The draft AUMF says no such thing:
- It authorizes the president to use U.S. “armed forces,” not just air power.
- He can do that “as he determines to be necessary and appropriate,” so long as it’s “in connection” with use of unconventional weapons in Syria—and again, he determines what connection exists.
- It doesn’t limit him to striking Syrian government forces, and it doesn’t limit him to Syria. It’s loose enough, as former Bush Office of Legal Council head Jack Goldsmith points out, to allow the president to wage war against Iran or Hezbollah in Lebanon, so long as “he determines” there’s some connection to WMD in Syria.
- And it doesn’t contain a “sunset clause” time-limiting the authority granted—which means that authority will be available for future presidents as well.
As a reminder, here’s LBJ announcing his decision to go to Congress for the Gulf of Tonkin Resolution, piously intoning that “we Americans know, though others appear to forget, the risks of spreading conflict. We still seek no wider war.”
A wider war, based on phony intelligence, is exactly what we got, and nearly five decades later we’re still learning new details about what a sickening disaster it was.
More recently, our last two presidents have warped the post‑9/11 AUMF beyond recognition, using it to justify to secret surveillance programs; military imprisonment, without charges, of American citizens on American soil; dronestrikes against American citizens abroad, and other actions never contemplated by Congress. Both Bush and Obama have treated a resolution empowering the president to go after those responsible for the September 11th atrocity and anyone who “harbored” them as a wholesale delegation of Congress’s war power, to be used against increasingly marginal groups that didn’t even exist on 9/11/01. The result has been war without end, drones over Timbuktu.

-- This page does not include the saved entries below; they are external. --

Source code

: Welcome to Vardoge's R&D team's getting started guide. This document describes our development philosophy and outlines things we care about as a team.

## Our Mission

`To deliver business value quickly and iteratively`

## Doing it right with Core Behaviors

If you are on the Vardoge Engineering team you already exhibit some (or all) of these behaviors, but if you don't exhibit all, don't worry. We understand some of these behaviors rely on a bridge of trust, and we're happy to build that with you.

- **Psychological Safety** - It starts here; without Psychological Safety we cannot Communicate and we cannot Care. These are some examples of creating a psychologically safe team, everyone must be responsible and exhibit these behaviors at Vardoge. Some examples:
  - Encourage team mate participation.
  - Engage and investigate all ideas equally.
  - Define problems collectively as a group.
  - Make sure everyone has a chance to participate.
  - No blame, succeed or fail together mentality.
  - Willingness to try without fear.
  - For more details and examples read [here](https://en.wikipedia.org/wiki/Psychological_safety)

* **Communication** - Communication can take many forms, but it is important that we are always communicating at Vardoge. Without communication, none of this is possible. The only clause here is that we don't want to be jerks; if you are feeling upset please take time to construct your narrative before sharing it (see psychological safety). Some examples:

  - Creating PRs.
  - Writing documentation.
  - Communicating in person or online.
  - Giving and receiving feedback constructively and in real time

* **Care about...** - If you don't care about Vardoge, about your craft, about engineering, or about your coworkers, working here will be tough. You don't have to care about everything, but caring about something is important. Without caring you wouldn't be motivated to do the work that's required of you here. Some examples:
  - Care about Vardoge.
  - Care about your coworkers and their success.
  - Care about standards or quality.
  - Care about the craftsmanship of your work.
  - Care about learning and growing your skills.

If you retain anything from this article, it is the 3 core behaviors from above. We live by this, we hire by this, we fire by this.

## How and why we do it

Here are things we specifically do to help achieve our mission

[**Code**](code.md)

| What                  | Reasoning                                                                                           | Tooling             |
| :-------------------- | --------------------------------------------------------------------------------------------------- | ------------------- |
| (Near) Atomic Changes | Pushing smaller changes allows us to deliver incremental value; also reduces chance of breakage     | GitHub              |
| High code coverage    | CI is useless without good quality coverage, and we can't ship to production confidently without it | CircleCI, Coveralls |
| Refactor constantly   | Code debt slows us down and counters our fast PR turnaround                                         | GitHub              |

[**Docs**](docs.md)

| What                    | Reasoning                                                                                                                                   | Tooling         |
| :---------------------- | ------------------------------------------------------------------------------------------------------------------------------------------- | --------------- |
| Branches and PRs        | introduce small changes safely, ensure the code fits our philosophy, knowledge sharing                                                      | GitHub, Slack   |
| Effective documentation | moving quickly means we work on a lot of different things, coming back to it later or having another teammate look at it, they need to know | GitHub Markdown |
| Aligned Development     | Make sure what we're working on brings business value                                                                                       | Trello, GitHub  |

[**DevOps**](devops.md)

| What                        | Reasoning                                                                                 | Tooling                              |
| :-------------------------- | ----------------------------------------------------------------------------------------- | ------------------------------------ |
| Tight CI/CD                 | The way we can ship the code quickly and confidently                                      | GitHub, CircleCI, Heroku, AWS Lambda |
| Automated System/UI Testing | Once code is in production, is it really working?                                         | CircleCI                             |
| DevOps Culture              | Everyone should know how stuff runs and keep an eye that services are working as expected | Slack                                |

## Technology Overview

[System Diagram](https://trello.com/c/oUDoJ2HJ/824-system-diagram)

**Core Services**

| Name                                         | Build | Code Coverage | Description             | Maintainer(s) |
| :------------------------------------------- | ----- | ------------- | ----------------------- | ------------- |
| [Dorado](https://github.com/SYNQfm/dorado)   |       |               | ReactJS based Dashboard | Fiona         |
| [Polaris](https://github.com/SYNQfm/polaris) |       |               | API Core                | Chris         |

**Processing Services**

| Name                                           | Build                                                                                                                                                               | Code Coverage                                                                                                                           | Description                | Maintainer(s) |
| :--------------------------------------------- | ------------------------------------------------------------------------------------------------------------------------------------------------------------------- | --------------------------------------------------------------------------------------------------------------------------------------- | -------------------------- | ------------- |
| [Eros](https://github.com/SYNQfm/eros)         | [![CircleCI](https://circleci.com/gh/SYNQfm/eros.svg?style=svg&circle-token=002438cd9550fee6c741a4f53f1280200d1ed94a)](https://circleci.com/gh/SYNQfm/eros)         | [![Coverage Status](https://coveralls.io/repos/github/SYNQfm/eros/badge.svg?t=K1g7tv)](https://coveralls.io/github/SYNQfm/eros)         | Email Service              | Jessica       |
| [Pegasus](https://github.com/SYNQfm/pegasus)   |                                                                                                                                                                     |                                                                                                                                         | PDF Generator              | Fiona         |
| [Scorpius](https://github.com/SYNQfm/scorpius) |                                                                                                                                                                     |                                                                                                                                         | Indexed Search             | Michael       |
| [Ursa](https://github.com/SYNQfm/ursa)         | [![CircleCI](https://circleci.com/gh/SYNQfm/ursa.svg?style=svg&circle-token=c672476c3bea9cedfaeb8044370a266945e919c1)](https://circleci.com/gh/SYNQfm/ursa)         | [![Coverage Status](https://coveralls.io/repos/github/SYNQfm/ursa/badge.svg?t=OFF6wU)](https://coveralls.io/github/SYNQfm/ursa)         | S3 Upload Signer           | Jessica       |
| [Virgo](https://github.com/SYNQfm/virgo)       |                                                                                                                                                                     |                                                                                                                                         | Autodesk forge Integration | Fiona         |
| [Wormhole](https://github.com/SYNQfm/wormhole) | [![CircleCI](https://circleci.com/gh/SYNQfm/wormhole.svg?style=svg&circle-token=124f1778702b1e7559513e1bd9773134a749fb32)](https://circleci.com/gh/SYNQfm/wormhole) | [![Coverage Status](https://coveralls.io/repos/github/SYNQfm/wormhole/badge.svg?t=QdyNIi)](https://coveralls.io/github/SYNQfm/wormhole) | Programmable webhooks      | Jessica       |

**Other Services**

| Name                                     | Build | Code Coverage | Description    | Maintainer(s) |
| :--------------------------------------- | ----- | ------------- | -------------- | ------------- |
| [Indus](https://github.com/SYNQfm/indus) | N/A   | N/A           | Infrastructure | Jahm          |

Politico reports that Senate leaders are currently working on a narrower authorization for use of force in Syria, with limits on timing and methods. If passed, those limits may not stick. Recall that, in the days after 9/11, Congress worked to narrow the Bush administration’s staggeringly broad draft AUMF—only to have presidents Bush and Obama treat the resolution as a blank check for perpetual war.
With that backdrop, why bother trying to “fix” the president’s draft resolution on Syria? Even if the risks of presidential abuse aren’t as broad as they’ve turned out to be with the 2001 AUMF, the odds of the president doing anything useful with the new authority he seeks are vanishingly small.
We’re contemplating entanglement in yet another Middle Eastern civil war to…to… achieve what, exactly? To show “our resolve to stand up to others who flout fundamental international rules” by waging a war that’s clearly illegal under the UN Charter? To vindicate the presidential prerogative to blurt out arbitrary “red lines” and back them up with U.S. military might? To defend the high principle that when dictators slaughter civilians, they damned well better do it conventionally?
President Obama’s case for congressional authorization cannot withstand serious scrutiny. And Congress shouldn’t “fix” what the president shouldn’t have.